How, exactly, can rewards be based on span of influence rather than span of control? I recommend a technique called ‘Measure UP’. No matter how hard you try to evaluate knowledge work or how good a scorecard you create, something will go unmeasured. Over time, the unmeasured area will be de-emphasized and problems will arise. We have a tendency to add more measurements to the scorecard to draw attention to the neglected areas.

However, it is a lot easier to catch everything that falls between the cracks by reducing the number of measurements and raising them to a higher level. For instance, instead of measuring software development with cost and schedule and earned value, try creating a P&L or ROI for the project, and help the team use these tools to drive tradeoff decisions.

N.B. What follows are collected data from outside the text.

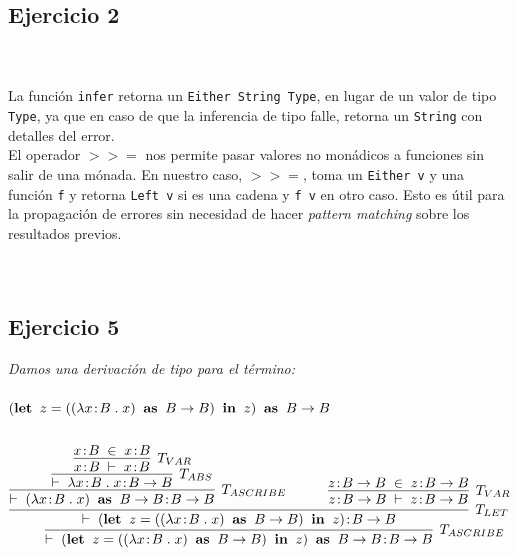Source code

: \documentclass[a4paper,10pt]{article}
\begin{document}
\subsection*{Ejercicio 2} 
	\emph{}
	\\
	\\
	La función \texttt{infer} retorna un \texttt{Either String Type}, en lugar de un valor de tipo \texttt{Type}, ya que en caso de que la inferencia de tipo falle, retorna un \texttt{String} con detalles del error.
	\\
	El operador $>>=$ nos permite pasar valores no monádicos a funciones sin salir de una mónada. En nuestro caso, $>>=$, toma un \texttt{Either v} y una función \texttt{f} y retorna \texttt{Left v} si es una cadena y \texttt{f v} en otro caso. Esto es útil para la propagación de errores sin necesidad de hacer \emph{pattern matching} sobre los resultados previos.
	\\
	\\
	\\
\subsection*{Ejercicio 5} 
	\emph{Damos una derivación de tipo para el término:
		\\
		\\ 
		\indent $({\bf let}\;\;z=((\lambda x\!:\!B\;.\;x)\;\;{\bf as}\;\;B \rightarrow B)\;\;{\bf in}\;\;z)\;\;{\bf as}\;\;B \rightarrow B$
	}
	\\
	\\
	\begin{align*}
		\infer[T_{ASCRIBE}]{
			\vdash \; ({\bf let}\;\;z=((\lambda x\!:\!B\;.\;x)\;\;{\bf as}\;\;B \rightarrow B)\;\;{\bf in}\;\;z)\;\;{\bf as}\;\;B \rightarrow B\!:\!B \rightarrow B
		}{
			\infer[T_{LET}]
			{
				\vdash \; ({\bf let}\;\;z=((\lambda x\!:\!B\;.\;x)\;\;{\bf as}\;\;B \rightarrow B)\;\;{\bf in}\;\;z)\!:\!B \rightarrow B
			}{
				\infer[T_{ASCRIBE}]
				{
					\vdash \; (\lambda x\!:\!B\;.\;x)\;\;{\bf as}\;\;B \rightarrow B\!:\!B \rightarrow B
				}
				{
					\infer[T_{ABS}]
					{
						\vdash \; \lambda x\!:\!B\;.\;x\!:\!B \rightarrow B
					}
					{
						\infer[T_{VAR}]
						{
							x\!:\!B \; \vdash \; x\!:\!B
						}
						{
							x\!:\!B \; \in \; x\!:\!B
						}
					}
				} & \qquad
				\infer[T_{VAR}]
				{
					z\!:\!B \rightarrow B\; \vdash \;z\!:\!B \rightarrow B
				}
				{
					z\!:\!B \rightarrow B\; \in \;z\!:\!B \rightarrow B
				}
			}
		}
	\end{align*}
	\\
	\\
	\\
\end{document}
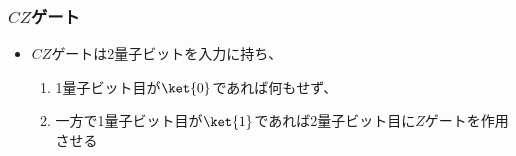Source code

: \begin{frame}
  \frametitle{$CZ$ゲート}

  \pause
  \begin{itemize}
    \item<+-> $CZ$ゲートは2量子ビットを入力に持ち、
    \begin{enumerate}
      \item 1量子ビット目が$\ket{0}$であれば何もせず、
      \item 一方で1量子ビット目が$\ket{1}$であれば2量子ビット目に$Z$ゲートを作用させる
    \end{enumerate}
  \end{itemize}

  \pause

  \pause
\end{frame}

Guideline #5: Find Better Motivators Than Money
While monetary rewards can be a powerful driver of behavior, the motivation they provide is not sustainable. Once people have an adequate income, motivation comes from things such as achievement, growth, control over one’s work, recognition, advancement, and a friendly working environment. No matter how good your evaluation and reward system may be, don’t expect it to do much to drive stellar performance over the long term.

In the book “Hidden Value” , Charles O’Reilly and Jeffrey Pfeffer present several case studies of companies that obtain superb performance from ordinary people. These companies have people-centered values which are aligned with actions at all levels. They invest in people, share information broadly, and rely on teams, and emphasize leadership rather than management. Finally, they do not use money as a primary motivator; they emphasize the intrinsic rewards of fun, growth, teamwork, challenge and accomplishment.

Treat monetary rewards like explosives because they have will a powerful impact whether you intend it or not. So use them lightly and with caution. They can get you in trouble much faster than they can solve your problems. Once you go down the path of monetary rewards, you may never be able to go back, even when they cease to be effective, as they inevitably will. Make sure that people are fairly and adequately compensated, and then move on to more effective ways to improve performance.

Six Months Later
The New Venture Team is having another celebration. They had all been surprised when the VP came to their team meeting six months earlier. But they quickly recovered and told her that they each wanted to be the best, they wanted to work with the best, and they did not appreciate the implication that some of them were better than others. When the VP left, the team cheered Sue for sticking up for them, and then got down to work with renewed enthusiasm. Now, two releases later, the customers were showing their appreciation with their pocketbooks.

There haven’t been any dramatic pay increases and only the occasional, well-deserved promotion. But the company has expanded its training budget and New Venture team members have found themselves mentoring other teams. Sue is rather proud of them all as she fills out the newly revised appraisal input forms that have more team-friendly evaluation criteria. This time Sue is confident that her judgment will not be questioned.